[Start of section]
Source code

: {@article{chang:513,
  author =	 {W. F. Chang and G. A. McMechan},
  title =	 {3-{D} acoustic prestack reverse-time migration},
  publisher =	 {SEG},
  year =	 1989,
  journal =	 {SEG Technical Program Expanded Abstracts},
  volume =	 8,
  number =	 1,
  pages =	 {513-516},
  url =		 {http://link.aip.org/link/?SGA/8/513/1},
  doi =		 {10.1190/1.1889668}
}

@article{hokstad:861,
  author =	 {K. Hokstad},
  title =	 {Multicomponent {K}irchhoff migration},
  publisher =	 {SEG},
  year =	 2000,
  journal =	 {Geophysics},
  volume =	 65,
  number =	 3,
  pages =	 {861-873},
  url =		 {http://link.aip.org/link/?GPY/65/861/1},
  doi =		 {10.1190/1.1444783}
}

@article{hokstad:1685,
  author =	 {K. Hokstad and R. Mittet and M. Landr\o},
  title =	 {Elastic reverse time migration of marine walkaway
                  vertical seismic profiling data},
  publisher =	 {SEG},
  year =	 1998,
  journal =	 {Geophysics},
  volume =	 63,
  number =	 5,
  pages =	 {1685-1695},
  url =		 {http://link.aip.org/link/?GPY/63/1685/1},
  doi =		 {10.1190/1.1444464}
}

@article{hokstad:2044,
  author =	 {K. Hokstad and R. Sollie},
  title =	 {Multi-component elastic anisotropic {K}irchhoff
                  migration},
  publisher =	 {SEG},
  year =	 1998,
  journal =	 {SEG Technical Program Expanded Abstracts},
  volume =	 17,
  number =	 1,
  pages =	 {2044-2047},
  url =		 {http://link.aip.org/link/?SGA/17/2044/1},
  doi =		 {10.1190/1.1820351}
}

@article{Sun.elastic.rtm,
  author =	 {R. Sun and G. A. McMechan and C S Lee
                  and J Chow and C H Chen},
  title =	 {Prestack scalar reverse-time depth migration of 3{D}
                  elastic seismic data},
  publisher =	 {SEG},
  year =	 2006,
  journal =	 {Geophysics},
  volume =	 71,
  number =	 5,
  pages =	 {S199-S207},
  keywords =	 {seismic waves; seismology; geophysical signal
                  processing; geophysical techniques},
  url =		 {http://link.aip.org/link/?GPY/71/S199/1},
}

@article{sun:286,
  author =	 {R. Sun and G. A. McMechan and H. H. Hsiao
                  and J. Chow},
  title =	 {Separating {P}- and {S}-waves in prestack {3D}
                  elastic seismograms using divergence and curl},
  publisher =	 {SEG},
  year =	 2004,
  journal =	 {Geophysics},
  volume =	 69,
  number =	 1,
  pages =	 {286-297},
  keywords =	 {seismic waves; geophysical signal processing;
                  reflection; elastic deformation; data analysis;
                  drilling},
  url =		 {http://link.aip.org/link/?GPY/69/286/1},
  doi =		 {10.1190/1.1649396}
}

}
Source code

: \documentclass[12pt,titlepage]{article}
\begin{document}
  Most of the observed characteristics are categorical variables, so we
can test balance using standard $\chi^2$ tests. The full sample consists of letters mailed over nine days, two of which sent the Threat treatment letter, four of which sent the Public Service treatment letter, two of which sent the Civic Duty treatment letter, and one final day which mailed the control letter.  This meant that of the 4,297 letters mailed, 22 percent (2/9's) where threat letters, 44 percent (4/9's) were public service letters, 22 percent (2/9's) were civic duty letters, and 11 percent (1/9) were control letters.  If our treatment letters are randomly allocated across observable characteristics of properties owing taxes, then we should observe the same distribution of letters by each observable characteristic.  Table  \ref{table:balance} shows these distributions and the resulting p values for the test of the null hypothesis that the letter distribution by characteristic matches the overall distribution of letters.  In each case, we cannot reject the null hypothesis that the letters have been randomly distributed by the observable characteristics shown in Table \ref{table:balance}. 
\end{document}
[End of section]
Aim of the task:
Set down each entry from above once more, exactly as written.

Task solution:
Source code

: {@article{chang:513,
  author =	 {W. F. Chang and G. A. McMechan},
  title =	 {3-{D} acoustic prestack reverse-time migration},
  publisher =	 {SEG},
  year =	 1989,
  journal =	 {SEG Technical Program Expanded Abstracts},
  volume =	 8,
  number =	 1,
  pages =	 {513-516},
  url =		 {http://link.aip.org/link/?SGA/8/513/1},
  doi =		 {10.1190/1.1889668}
}

@article{hokstad:861,
  author =	 {K. Hokstad},
  title =	 {Multicomponent {K}irchhoff migration},
  publisher =	 {SEG},
  year =	 2000,
  journal =	 {Geophysics},
  volume =	 65,
  number =	 3,
  pages =	 {861-873},
  url =		 {http://link.aip.org/link/?GPY/65/861/1},
  doi =		 {10.1190/1.1444783}
}

@article{hokstad:1685,
  author =	 {K. Hokstad and R. Mittet and M. Landr\o},
  title =	 {Elastic reverse time migration of marine walkaway
                  vertical seismic profiling data},
  publisher =	 {SEG},
  year =	 1998,
  journal =	 {Geophysics},
  volume =	 63,
  number =	 5,
  pages =	 {1685-1695},
  url =		 {http://link.aip.org/link/?GPY/63/1685/1},
  doi =		 {10.1190/1.1444464}
}

@article{hokstad:2044,
  author =	 {K. Hokstad and R. Sollie},
  title =	 {Multi-component elastic anisotropic {K}irchhoff
                  migration},
  publisher =	 {SEG},
  year =	 1998,
  journal =	 {SEG Technical Program Expanded Abstracts},
  volume =	 17,
  number =	 1,
  pages =	 {2044-2047},
  url =		 {http://link.aip.org/link/?SGA/17/2044/1},
  doi =		 {10.1190/1.1820351}
}

@article{Sun.elastic.rtm,
  author =	 {R. Sun and G. A. McMechan and C S Lee
                  and J Chow and C H Chen},
  title =	 {Prestack scalar reverse-time depth migration of 3{D}
                  elastic seismic data},
  publisher =	 {SEG},
  year =	 2006,
  journal =	 {Geophysics},
  volume =	 71,
  number =	 5,
  pages =	 {S199-S207},
  keywords =	 {seismic waves; seismology; geophysical signal
                  processing; geophysical techniques},
  url =		 {http://link.aip.org/link/?GPY/71/S199/1},
}

@article{sun:286,
  author =	 {R. Sun and G. A. McMechan and H. H. Hsiao
                  and J. Chow},
  title =	 {Separating {P}- and {S}-waves in prestack {3D}
                  elastic seismograms using divergence and curl},
  publisher =	 {SEG},
  year =	 2004,
  journal =	 {Geophysics},
  volume =	 69,
  number =	 1,
  pages =	 {286-297},
  keywords =	 {seismic waves; geophysical signal processing;
                  reflection; elastic deformation; data analysis;
                  drilling},
  url =		 {http://link.aip.org/link/?GPY/69/286/1},
  doi =		 {10.1190/1.1649396}
}

}
Source code

: \documentclass[12pt,titlepage]{article}
\begin{document}
  Most of the observed characteristics are categorical variables, so we
can test balance using standard $\chi^2$ tests. The full sample consists of letters mailed over nine days, two of which sent the Threat treatment letter, four of which sent the Public Service treatment letter, two of which sent the Civic Duty treatment letter, and one final day which mailed the control letter.  This meant that of the 4,297 letters mailed, 22 percent (2/9's) where threat letters, 44 percent (4/9's) were public service letters, 22 percent (2/9's) were civic duty letters, and 11 percent (1/9) were control letters.  If our treatment letters are randomly allocated across observable characteristics of properties owing taxes, then we should observe the same distribution of letters by each observable characteristic.  Table  \ref{table:balance} shows these distributions and the resulting p values for the test of the null hypothesis that the letter distribution by characteristic matches the overall distribution of letters.  In each case, we cannot reject the null hypothesis that the letters have been randomly distributed by the observable characteristics shown in Table \ref{table:balance}. 
\end{document}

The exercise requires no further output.